I'm not even going to go into why I'm where I am for all this, because it's for sure I could brainstorm all day and still never come up with a clear-cut answer.

The thing of it is I've got to where I've taken up the habit my late mother once reveled in, that being, reading the obituaries in the morning newspaper every goddamned day. It used to drive me crazy how, back when Mother was alive, poring over the death notices to find out who'd succumbed over the past twenty-four hours provided her the most enjoyable opportunity to get her rocks. I mean, some folks like the comics, some people the sports, some even like to read about local and national happenings, no matter how bad and depressing all that might be, but very few rational human beings find pleasure in discerning who's bitten the dust in the past day. Maybe it wouldn't have bothered me so much if my mother hadn't started engaging in this grisly practice until she got up in years and had death looking over her shoulder, or she needed to keep up with who of her friends she didn't need to send a Christmas card to anymore, but that wasn't the case. I can recall being a little kid and watching her spread the newspaper out on the kitchen table with her trusty scissors by her side, ready to clip out an eye-catching obit the second it presented itself. It was almost like an early variation of the Kevin Bacon game, where Mother searched through all the names to find some survivor or organization or area in some dead person's life that in some far-out way somehow or another related to her. I thought it was sort of sick then and I still think so in a way, yet I invariably catch my eyes running down the columns just like she did once I arrive at the obituary page. I have to admit there's something sort of addictive about the process.

Anyway, that's how I came across Rebecca's mother, or the person who used to be Rebecca's mother, as the death notice indicated. I always skim over the last names and don't stop to read any of the gory details unless one of them rings a bell, because I'm trying my best not to make a science of all this, and just the act itself makes me feel a little guilty, like I'm doing something I should be ashamed of and don't want anybody catching me doing it.

Unlike her daughter, Donna Williams always seemed to like me. Rebecca's father, Charles, I was certain despised me, while the family dog, Dolly, a black mutt who resided in the back yard, wanted me dead along with the rest of the human race. Rebecca fluctuated somewhere in her feelings toward me from occasional high-voltage desire to low-grade contempt, but Mrs. Williams always smiled and was polite and offered courteous conversation whenever I came over to pick up Rebecca for a date. We shared snippets of conversation while Rebecca finished doing whatever it was she did to appear ravishing, and as I look back now, the only times I actually sat down in a chair in Rebecca's house was during those chats with her mother. Rebecca never invited me to dinner or to come watch TV or listen to records. It was always me picking her up and taking her somewhere to spend money, and as I look back now, that utter lack of ever being seated should have indicated to me that my relationship with Rebecca Williams was never going anywhere -- except to dinner, or concerts or movies -- only to places where I could blow lots of cash I didn't have on a girl friend who really wasn't in actuality my cut and dried girl friend at all.
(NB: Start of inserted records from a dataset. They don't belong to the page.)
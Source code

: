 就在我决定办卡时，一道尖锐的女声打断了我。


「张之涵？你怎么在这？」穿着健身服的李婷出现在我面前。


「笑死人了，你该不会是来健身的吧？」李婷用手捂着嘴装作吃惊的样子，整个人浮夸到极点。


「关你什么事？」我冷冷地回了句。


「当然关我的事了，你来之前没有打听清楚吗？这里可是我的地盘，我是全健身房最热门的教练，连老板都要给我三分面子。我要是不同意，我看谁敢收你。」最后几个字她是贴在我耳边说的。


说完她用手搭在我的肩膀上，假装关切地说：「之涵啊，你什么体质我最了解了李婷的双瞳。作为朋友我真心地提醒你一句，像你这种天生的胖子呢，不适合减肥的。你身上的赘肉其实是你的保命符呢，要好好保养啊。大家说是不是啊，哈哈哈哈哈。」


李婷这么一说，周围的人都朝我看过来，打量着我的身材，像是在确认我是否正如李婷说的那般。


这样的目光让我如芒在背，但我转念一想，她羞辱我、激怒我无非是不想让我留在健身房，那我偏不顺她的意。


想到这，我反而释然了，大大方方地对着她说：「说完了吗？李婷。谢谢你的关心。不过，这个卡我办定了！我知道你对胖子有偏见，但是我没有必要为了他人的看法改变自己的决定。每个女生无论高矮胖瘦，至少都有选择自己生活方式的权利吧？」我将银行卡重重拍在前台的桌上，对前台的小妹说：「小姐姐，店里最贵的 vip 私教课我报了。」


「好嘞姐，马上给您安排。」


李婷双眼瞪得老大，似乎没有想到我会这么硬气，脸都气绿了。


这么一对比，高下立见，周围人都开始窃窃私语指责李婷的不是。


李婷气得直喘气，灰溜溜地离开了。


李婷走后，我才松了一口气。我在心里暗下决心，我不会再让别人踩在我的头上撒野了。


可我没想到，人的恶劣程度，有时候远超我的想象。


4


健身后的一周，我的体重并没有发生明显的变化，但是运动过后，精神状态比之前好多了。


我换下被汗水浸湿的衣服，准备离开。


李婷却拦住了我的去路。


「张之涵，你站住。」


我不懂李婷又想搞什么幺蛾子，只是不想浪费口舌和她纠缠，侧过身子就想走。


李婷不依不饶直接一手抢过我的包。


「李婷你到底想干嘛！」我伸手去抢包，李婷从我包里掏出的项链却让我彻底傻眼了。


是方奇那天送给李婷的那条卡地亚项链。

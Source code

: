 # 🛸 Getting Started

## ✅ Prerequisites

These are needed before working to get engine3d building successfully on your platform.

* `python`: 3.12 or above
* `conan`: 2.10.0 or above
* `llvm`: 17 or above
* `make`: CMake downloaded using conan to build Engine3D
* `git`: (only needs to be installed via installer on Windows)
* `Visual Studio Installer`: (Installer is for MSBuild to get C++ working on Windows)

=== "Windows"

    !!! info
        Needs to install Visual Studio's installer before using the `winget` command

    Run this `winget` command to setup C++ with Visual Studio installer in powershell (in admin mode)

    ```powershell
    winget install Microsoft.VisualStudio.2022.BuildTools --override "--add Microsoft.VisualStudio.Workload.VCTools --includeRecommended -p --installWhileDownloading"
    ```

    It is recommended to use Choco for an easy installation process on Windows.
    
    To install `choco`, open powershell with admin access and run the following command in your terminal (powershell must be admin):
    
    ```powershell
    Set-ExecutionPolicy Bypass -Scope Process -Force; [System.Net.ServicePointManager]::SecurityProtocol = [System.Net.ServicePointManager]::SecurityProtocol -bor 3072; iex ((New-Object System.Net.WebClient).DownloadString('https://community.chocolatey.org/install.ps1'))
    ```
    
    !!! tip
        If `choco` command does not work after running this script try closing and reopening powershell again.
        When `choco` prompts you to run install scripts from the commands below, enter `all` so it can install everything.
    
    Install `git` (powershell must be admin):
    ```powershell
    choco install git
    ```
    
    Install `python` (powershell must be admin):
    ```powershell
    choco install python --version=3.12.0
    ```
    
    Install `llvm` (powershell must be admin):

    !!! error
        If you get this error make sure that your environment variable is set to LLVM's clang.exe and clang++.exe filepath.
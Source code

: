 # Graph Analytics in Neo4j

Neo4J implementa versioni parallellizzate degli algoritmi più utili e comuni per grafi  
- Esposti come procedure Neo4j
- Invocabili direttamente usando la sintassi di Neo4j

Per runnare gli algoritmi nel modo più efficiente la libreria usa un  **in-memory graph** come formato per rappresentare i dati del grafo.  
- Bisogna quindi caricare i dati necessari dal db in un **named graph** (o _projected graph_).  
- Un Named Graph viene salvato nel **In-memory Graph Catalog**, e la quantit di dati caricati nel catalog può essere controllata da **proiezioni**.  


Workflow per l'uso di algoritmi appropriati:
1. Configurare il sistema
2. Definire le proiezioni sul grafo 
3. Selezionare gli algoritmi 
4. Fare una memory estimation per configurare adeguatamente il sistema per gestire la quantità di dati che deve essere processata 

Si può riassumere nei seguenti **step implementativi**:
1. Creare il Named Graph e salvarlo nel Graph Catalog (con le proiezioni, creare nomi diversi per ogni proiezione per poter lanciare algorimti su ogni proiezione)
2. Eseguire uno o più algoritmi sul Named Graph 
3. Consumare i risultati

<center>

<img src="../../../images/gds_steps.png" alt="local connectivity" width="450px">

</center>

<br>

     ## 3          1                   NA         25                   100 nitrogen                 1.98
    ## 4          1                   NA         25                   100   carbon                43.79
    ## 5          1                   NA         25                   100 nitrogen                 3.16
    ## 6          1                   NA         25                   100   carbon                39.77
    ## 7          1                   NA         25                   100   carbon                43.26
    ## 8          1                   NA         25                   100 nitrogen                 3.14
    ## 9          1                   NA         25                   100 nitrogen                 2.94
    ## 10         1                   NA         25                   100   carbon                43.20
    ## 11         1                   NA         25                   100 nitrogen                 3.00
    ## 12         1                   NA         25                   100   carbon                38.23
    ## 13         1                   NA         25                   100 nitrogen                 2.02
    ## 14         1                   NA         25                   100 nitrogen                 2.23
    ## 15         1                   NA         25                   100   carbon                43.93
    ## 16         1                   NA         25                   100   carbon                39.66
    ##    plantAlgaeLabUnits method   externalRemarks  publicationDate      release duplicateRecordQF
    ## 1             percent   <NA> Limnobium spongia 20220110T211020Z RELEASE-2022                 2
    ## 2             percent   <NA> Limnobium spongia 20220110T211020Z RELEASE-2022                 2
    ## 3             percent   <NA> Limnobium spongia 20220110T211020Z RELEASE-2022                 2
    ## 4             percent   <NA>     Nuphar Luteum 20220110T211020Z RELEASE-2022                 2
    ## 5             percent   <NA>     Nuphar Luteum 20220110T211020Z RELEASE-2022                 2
So Donna Williams was dead now, all eighty-one years of her, and when I ran across her name in the paper I felt the wave of recognition pass through me like a mild electric shock, a slight tingle just strong enough to jog my memory and spur my brain into gear. I spent a couple of hours thinking about Rebecca and Donna and Charles and Dolly the dog and the relationships we once had with one another, and I knew I had to go by the funeral home or suffer the possibility of going bonkers from the curious voices whispering in my head.

What I really wanted to do was pull in the funeral home's parking lot and case the place, just sit there with the motor running and the heater keeping me warm and watch who went in and out the front doors of the building. I've always opted for the chicken's way out. But I finally convinced myself there was nothing really to be afraid of. Donna and Charles were both dead, Dolly surely had been put to sleep by this time, and Rebecca could be nowhere near the ravishing dish she once was. I could go in and pay my respects without suffering any pangs of regret and loss. Times have changed, I told myself. Years have gone by. Nothing is the same as it once was. There are a lot of things to worry about these days but the past isn't one of them. The past is a long time gone -- long gone like Donna and Charles and Dolly. It has no say-so over what goes on now.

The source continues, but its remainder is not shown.